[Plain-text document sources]
════════════════

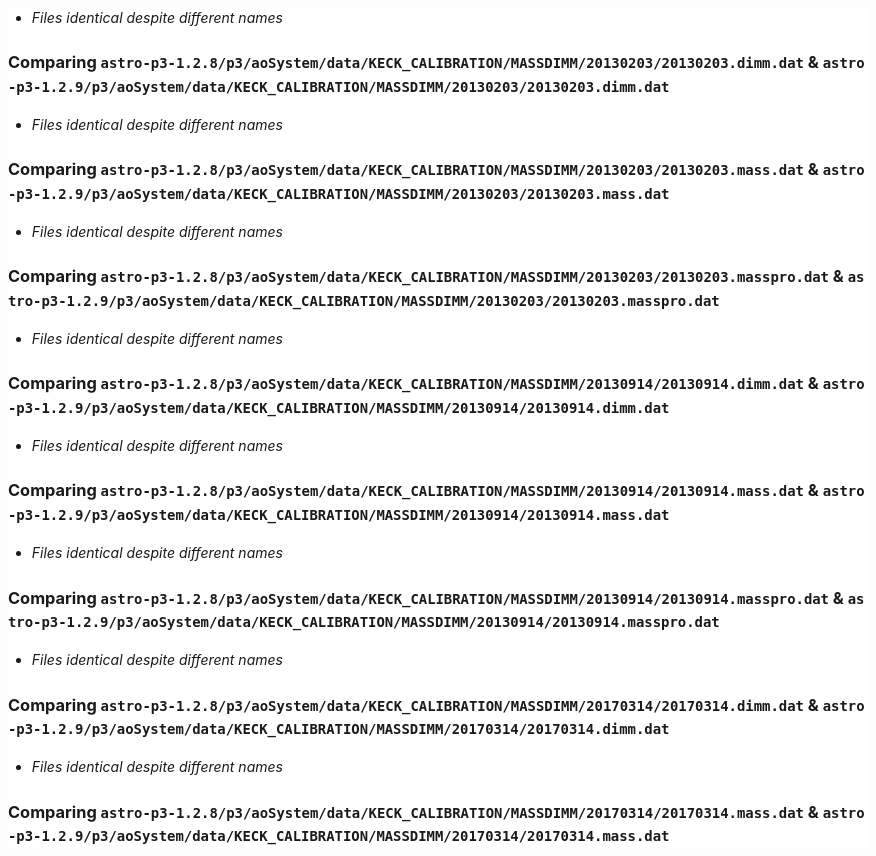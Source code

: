  * *Files identical despite different names*

### Comparing `astro-p3-1.2.8/p3/aoSystem/data/KECK_CALIBRATION/MASSDIMM/20130203/20130203.dimm.dat` & `astro-p3-1.2.9/p3/aoSystem/data/KECK_CALIBRATION/MASSDIMM/20130203/20130203.dimm.dat`

 * *Files identical despite different names*

### Comparing `astro-p3-1.2.8/p3/aoSystem/data/KECK_CALIBRATION/MASSDIMM/20130203/20130203.mass.dat` & `astro-p3-1.2.9/p3/aoSystem/data/KECK_CALIBRATION/MASSDIMM/20130203/20130203.mass.dat`

 * *Files identical despite different names*

### Comparing `astro-p3-1.2.8/p3/aoSystem/data/KECK_CALIBRATION/MASSDIMM/20130203/20130203.masspro.dat` & `astro-p3-1.2.9/p3/aoSystem/data/KECK_CALIBRATION/MASSDIMM/20130203/20130203.masspro.dat`

 * *Files identical despite different names*

### Comparing `astro-p3-1.2.8/p3/aoSystem/data/KECK_CALIBRATION/MASSDIMM/20130914/20130914.dimm.dat` & `astro-p3-1.2.9/p3/aoSystem/data/KECK_CALIBRATION/MASSDIMM/20130914/20130914.dimm.dat`

 * *Files identical despite different names*

### Comparing `astro-p3-1.2.8/p3/aoSystem/data/KECK_CALIBRATION/MASSDIMM/20130914/20130914.mass.dat` & `astro-p3-1.2.9/p3/aoSystem/data/KECK_CALIBRATION/MASSDIMM/20130914/20130914.mass.dat`

 * *Files identical despite different names*

### Comparing `astro-p3-1.2.8/p3/aoSystem/data/KECK_CALIBRATION/MASSDIMM/20130914/20130914.masspro.dat` & `astro-p3-1.2.9/p3/aoSystem/data/KECK_CALIBRATION/MASSDIMM/20130914/20130914.masspro.dat`

 * *Files identical despite different names*

### Comparing `astro-p3-1.2.8/p3/aoSystem/data/KECK_CALIBRATION/MASSDIMM/20170314/20170314.dimm.dat` & `astro-p3-1.2.9/p3/aoSystem/data/KECK_CALIBRATION/MASSDIMM/20170314/20170314.dimm.dat`

 * *Files identical despite different names*

### Comparing `astro-p3-1.2.8/p3/aoSystem/data/KECK_CALIBRATION/MASSDIMM/20170314/20170314.mass.dat` & `astro-p3-1.2.9/p3/aoSystem/data/KECK_CALIBRATION/MASSDIMM/20170314/20170314.mass.dat`
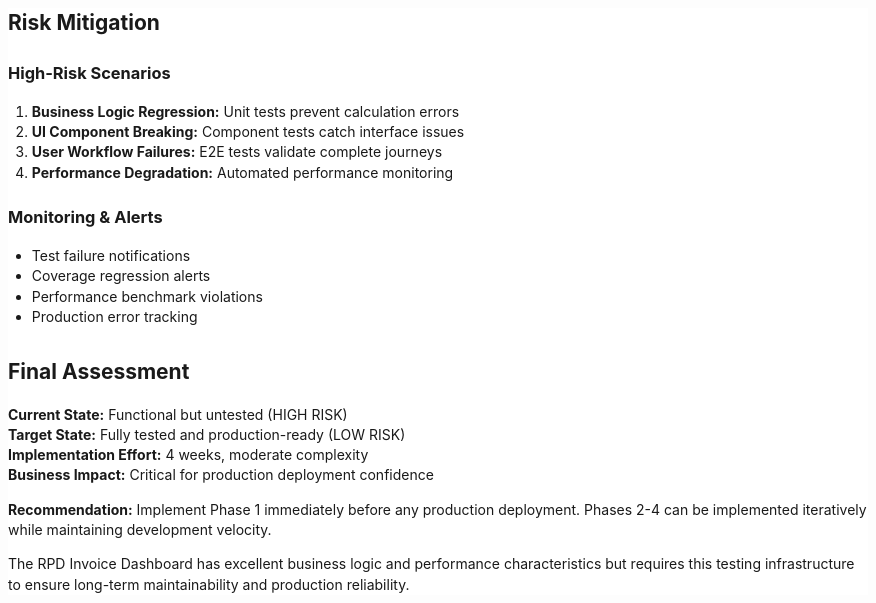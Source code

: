 ## Risk Mitigation

### High-Risk Scenarios
1. **Business Logic Regression:** Unit tests prevent calculation errors
2. **UI Component Breaking:** Component tests catch interface issues
3. **User Workflow Failures:** E2E tests validate complete journeys
4. **Performance Degradation:** Automated performance monitoring

### Monitoring & Alerts
- Test failure notifications
- Coverage regression alerts
- Performance benchmark violations
- Production error tracking

## Final Assessment

**Current State:** Functional but untested (HIGH RISK)  
**Target State:** Fully tested and production-ready (LOW RISK)  
**Implementation Effort:** 4 weeks, moderate complexity  
**Business Impact:** Critical for production deployment confidence  

**Recommendation:** Implement Phase 1 immediately before any production deployment. Phases 2-4 can be implemented iteratively while maintaining development velocity.

The RPD Invoice Dashboard has excellent business logic and performance characteristics but requires this testing infrastructure to ensure long-term maintainability and production reliability.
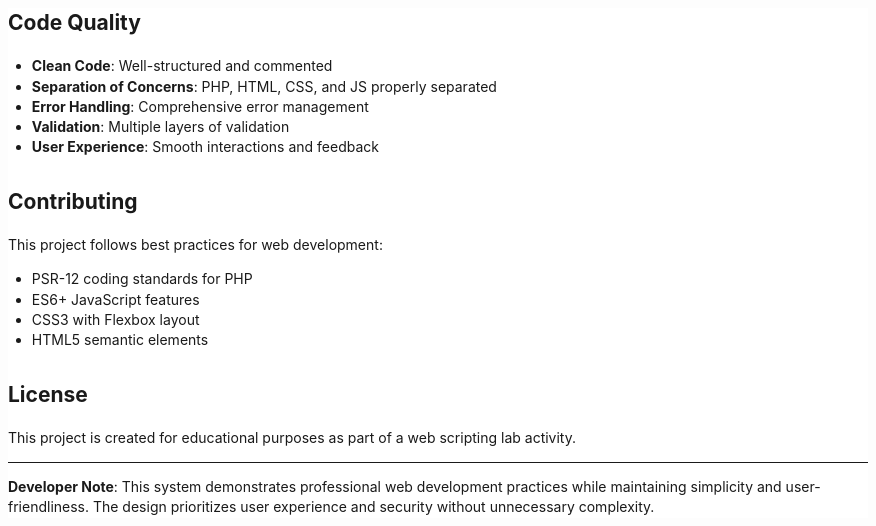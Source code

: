 ## Code Quality
- **Clean Code**: Well-structured and commented
- **Separation of Concerns**: PHP, HTML, CSS, and JS properly separated
- **Error Handling**: Comprehensive error management
- **Validation**: Multiple layers of validation
- **User Experience**: Smooth interactions and feedback

## Contributing
This project follows best practices for web development:
- PSR-12 coding standards for PHP
- ES6+ JavaScript features
- CSS3 with Flexbox layout
- HTML5 semantic elements

## License
This project is created for educational purposes as part of a web scripting lab activity.

---

**Developer Note**: This system demonstrates professional web development practices while maintaining simplicity and user-friendliness. The design prioritizes user experience and security without unnecessary complexity.
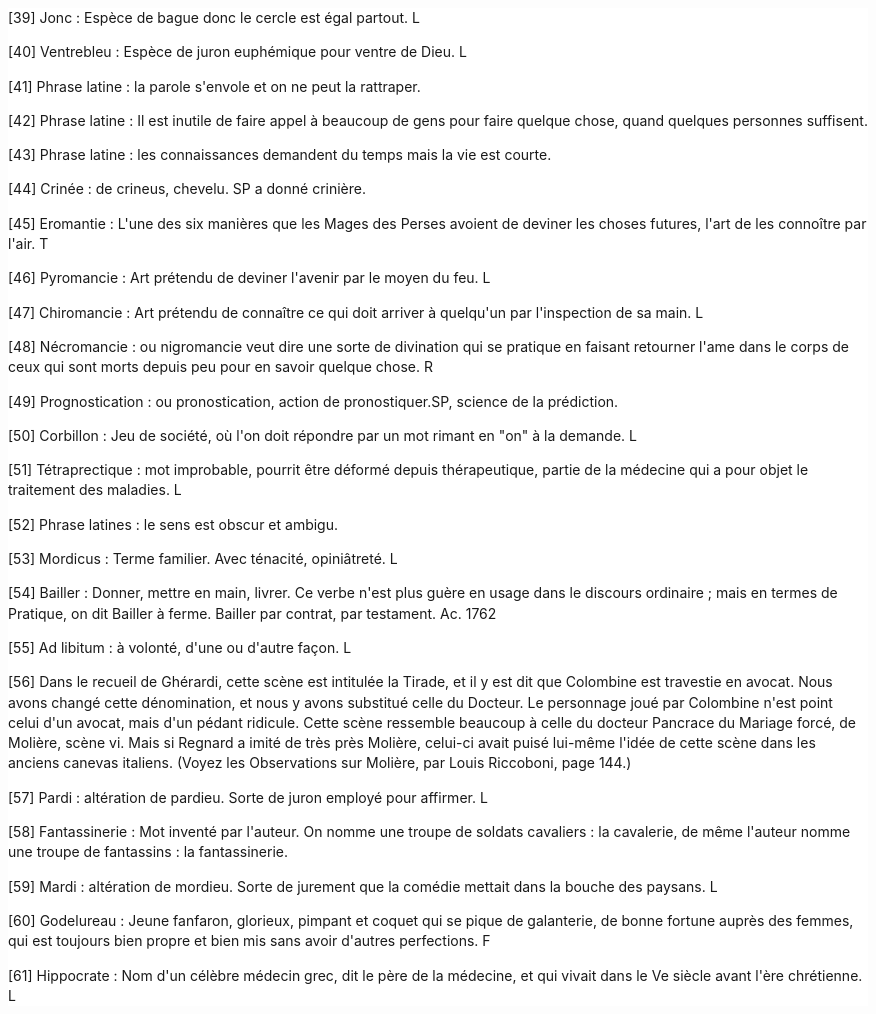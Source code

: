 [39] Jonc : Espèce de bague donc le cercle est égal partout. L

[40] Ventrebleu : Espèce de juron euphémique pour ventre de Dieu. L

[41] Phrase latine : la parole s'envole et on ne peut la rattraper.

[42] Phrase latine : Il est inutile de faire appel à beaucoup de gens pour faire quelque chose, quand quelques personnes suffisent.

[43] Phrase latine : les connaissances demandent du temps mais la vie est courte.

[44] Crinée : de crineus, chevelu. SP a donné crinière.

[45] Eromantie : L'une des six manières que les Mages des Perses avoient de deviner les choses futures, l'art de les connoître par l'air. T

[46] Pyromancie : Art prétendu de deviner l'avenir par le moyen du feu. L

[47] Chiromancie : Art prétendu de connaître ce qui doit arriver à quelqu'un par l'inspection de sa main. L

[48] Nécromancie : ou nigromancie veut dire une sorte de divination qui se pratique en faisant retourner l'ame dans le corps de ceux qui sont morts depuis peu pour en savoir quelque chose. R

[49] Prognostication : ou pronostication, action de pronostiquer.SP, science de la prédiction.

[50] Corbillon : Jeu de société, où l'on doit répondre par un mot rimant en "on" à la demande. L

[51] Tétraprectique : mot improbable, pourrit être déformé depuis thérapeutique, partie de la médecine qui a pour objet le traitement des maladies. L

[52] Phrase latines : le sens est obscur et ambigu.

[53] Mordicus : Terme familier. Avec ténacité, opiniâtreté. L

[54] Bailler : Donner, mettre en main, livrer. Ce verbe n'est plus guère en usage dans le discours ordinaire ; mais en termes de Pratique, on dit Bailler à ferme. Bailler par contrat, par testament. Ac. 1762

[55] Ad libitum : à volonté, d'une ou d'autre façon. L

[56] Dans le recueil de Ghérardi, cette scène est intitulée la Tirade, et il y est dit que Colombine est travestie en avocat. Nous avons changé cette dénomination, et nous y avons substitué celle du Docteur. Le personnage joué par Colombine n'est point celui d'un avocat, mais d'un pédant ridicule. Cette scène ressemble beaucoup à celle du docteur Pancrace du Mariage forcé, de Molière, scène vi. Mais si Regnard a imité de très près Molière, celui-ci avait puisé lui-même l'idée de cette scène dans les anciens canevas italiens. (Voyez les Observations sur Molière, par Louis Riccoboni, page 144.)

[57] Pardi : altération de pardieu. Sorte de juron employé pour affirmer. L

[58] Fantassinerie : Mot inventé par l'auteur. On nomme une troupe de soldats cavaliers : la cavalerie, de même l'auteur nomme une troupe de fantassins : la fantassinerie.

[59] Mardi : altération de mordieu. Sorte de jurement que la comédie mettait dans la bouche des paysans. L

[60] Godelureau : Jeune fanfaron, glorieux, pimpant et coquet qui se pique de galanterie, de bonne fortune auprès des femmes, qui est toujours bien propre et bien mis sans avoir d'autres perfections. F

[61] Hippocrate : Nom d'un célèbre médecin grec, dit le père de la médecine, et qui vivait dans le Ve siècle avant l'ère chrétienne. L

════════════════

#### Exercise brief
Starting with the line that contains "[59] Mardi : altération", copy each line through the end of the data exactly, and leave out all earlier lines.

#### Task output
[59] Mardi : altération de mordieu. Sorte de jurement que la comédie mettait dans la bouche des paysans. L

[60] Godelureau : Jeune fanfaron, glorieux, pimpant et coquet qui se pique de galanterie, de bonne fortune auprès des femmes, qui est toujours bien propre et bien mis sans avoir d'autres perfections. F

[61] Hippocrate : Nom d'un célèbre médecin grec, dit le père de la médecine, et qui vivait dans le Ve siècle avant l'ère chrétienne. L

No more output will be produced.